▶ [WHAT THE TASK REQUIRES] These entries must be printed again exactly as they are.

### THE DATA ###

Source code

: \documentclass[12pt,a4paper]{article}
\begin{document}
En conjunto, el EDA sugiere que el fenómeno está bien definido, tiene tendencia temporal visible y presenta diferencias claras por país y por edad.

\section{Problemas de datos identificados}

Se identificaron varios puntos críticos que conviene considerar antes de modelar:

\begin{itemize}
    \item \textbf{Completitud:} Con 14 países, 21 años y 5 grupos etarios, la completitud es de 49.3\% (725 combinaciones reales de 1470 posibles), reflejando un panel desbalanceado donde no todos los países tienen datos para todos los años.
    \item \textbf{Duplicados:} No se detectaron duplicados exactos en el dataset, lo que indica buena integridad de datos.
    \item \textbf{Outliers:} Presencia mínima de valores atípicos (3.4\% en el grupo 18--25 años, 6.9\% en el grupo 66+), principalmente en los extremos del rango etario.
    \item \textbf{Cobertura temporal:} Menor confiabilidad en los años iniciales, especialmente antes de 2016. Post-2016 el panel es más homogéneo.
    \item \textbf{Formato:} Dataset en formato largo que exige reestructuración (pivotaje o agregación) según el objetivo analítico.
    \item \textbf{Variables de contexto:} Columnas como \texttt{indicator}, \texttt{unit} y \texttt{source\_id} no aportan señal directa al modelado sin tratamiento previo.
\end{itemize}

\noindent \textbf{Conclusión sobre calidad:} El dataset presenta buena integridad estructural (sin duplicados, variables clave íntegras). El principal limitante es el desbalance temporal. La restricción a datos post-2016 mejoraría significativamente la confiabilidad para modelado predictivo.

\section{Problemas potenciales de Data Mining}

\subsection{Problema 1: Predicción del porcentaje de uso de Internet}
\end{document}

###

▶ [ANSWER TO THIS EXERCISE]
Source code

: \documentclass[12pt,a4paper]{article}
\begin{document}
En conjunto, el EDA sugiere que el fenómeno está bien definido, tiene tendencia temporal visible y presenta diferencias claras por país y por edad.

\section{Problemas de datos identificados}

Se identificaron varios puntos críticos que conviene considerar antes de modelar:

\begin{itemize}
    \item \textbf{Completitud:} Con 14 países, 21 años y 5 grupos etarios, la completitud es de 49.3\% (725 combinaciones reales de 1470 posibles), reflejando un panel desbalanceado donde no todos los países tienen datos para todos los años.
    \item \textbf{Duplicados:} No se detectaron duplicados exactos en el dataset, lo que indica buena integridad de datos.
    \item \textbf{Outliers:} Presencia mínima de valores atípicos (3.4\% en el grupo 18--25 años, 6.9\% en el grupo 66+), principalmente en los extremos del rango etario.
    \item \textbf{Cobertura temporal:} Menor confiabilidad en los años iniciales, especialmente antes de 2016. Post-2016 el panel es más homogéneo.
    \item \textbf{Formato:} Dataset en formato largo que exige reestructuración (pivotaje o agregación) según el objetivo analítico.
    \item \textbf{Variables de contexto:} Columnas como \texttt{indicator}, \texttt{unit} y \texttt{source\_id} no aportan señal directa al modelado sin tratamiento previo.
\end{itemize}

\noindent \textbf{Conclusión sobre calidad:} El dataset presenta buena integridad estructural (sin duplicados, variables clave íntegras). El principal limitante es el desbalance temporal. La restricción a datos post-2016 mejoraría significativamente la confiabilidad para modelado predictivo.

\section{Problemas potenciales de Data Mining}

\subsection{Problema 1: Predicción del porcentaje de uso de Internet}
\end{document}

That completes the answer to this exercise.